BEGIN

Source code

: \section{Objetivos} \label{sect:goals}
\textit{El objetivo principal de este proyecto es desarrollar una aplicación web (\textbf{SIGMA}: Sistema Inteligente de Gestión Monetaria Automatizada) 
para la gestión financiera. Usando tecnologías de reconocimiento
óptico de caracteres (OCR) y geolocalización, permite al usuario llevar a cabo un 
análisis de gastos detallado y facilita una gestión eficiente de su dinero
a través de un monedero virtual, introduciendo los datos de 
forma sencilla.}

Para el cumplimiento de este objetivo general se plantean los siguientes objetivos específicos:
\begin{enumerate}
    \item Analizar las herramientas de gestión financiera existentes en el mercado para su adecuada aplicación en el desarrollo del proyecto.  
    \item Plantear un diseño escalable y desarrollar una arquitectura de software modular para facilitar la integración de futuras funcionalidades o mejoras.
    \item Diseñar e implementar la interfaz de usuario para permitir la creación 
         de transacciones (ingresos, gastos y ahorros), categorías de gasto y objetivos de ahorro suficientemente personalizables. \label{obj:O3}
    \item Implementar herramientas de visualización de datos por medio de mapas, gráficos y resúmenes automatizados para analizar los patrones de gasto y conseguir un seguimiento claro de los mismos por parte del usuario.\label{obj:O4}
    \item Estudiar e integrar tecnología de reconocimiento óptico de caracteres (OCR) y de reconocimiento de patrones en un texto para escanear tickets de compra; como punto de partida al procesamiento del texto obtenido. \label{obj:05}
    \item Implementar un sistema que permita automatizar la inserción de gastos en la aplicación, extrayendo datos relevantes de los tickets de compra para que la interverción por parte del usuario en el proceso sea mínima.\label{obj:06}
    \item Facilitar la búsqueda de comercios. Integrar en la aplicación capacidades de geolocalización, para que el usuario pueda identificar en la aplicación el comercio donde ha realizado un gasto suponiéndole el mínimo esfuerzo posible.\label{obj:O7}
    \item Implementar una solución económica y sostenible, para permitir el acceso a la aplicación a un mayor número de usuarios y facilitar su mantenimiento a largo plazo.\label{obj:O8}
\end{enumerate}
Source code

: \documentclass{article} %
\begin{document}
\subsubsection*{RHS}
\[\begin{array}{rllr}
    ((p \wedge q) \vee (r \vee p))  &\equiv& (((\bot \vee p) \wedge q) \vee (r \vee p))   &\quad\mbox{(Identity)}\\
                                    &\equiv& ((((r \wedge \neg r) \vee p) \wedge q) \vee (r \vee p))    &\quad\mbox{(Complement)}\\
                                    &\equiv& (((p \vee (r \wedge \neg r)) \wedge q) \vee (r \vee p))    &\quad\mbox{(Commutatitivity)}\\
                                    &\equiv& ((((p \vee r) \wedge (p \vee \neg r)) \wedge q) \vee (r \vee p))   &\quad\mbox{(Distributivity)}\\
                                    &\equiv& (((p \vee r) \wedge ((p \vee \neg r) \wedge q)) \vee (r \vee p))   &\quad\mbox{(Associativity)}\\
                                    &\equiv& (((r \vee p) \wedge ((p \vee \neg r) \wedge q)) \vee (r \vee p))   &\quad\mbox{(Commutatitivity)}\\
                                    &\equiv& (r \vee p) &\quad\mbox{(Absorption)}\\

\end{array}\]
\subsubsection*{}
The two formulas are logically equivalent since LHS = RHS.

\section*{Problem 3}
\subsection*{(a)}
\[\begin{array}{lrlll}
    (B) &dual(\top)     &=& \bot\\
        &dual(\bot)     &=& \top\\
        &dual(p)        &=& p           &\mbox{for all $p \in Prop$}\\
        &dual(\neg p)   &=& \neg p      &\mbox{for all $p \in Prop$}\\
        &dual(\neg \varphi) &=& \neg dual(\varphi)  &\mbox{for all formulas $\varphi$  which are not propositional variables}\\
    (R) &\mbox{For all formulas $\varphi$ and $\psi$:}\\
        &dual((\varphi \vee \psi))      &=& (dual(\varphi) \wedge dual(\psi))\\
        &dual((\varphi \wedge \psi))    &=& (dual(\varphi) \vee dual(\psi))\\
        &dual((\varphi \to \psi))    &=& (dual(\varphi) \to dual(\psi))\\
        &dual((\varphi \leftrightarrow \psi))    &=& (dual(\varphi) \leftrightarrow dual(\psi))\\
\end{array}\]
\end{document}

END

## Your instructions
Identify each line of the material where the word "patrones" shows up, and copy it.

## Task result
    \item Implementar herramientas de visualización de datos por medio de mapas, gráficos y resúmenes automatizados para analizar los patrones de gasto y conseguir un seguimiento claro de los mismos por parte del usuario.\label{obj:O4}
    \item Estudiar e integrar tecnología de reconocimiento óptico de caracteres (OCR) y de reconocimiento de patrones en un texto para escanear tickets de compra; como punto de partida al procesamiento del texto obtenido. \label{obj:05}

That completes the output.